A complete answer lists every line of the entries below where the string "README" appears.
START Given entries
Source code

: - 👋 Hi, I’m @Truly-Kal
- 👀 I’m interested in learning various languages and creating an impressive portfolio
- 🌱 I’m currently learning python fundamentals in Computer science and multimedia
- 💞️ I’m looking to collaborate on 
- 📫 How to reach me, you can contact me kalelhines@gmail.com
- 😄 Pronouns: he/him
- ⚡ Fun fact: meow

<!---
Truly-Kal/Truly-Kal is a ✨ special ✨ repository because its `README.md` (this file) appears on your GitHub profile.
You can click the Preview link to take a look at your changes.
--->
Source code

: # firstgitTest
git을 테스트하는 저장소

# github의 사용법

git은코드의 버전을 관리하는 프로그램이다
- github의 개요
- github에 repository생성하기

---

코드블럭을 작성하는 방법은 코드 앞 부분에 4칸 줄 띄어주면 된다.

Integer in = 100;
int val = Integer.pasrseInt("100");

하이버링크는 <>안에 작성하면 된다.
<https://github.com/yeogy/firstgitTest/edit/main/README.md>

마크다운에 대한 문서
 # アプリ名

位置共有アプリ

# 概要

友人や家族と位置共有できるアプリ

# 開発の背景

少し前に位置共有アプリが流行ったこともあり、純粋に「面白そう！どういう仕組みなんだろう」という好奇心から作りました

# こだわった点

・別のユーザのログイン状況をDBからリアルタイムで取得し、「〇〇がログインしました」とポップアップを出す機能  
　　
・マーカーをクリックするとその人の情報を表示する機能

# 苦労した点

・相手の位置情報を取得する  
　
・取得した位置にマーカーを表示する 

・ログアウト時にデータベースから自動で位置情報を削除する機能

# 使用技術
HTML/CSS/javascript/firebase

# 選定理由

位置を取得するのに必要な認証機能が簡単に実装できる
END Given entries
* _Finished task_
Truly-Kal/Truly-Kal is a ✨ special ✨ repository because its `README.md` (this file) appears on your GitHub profile.
<https://github.com/yeogy/firstgitTest/edit/main/README.md>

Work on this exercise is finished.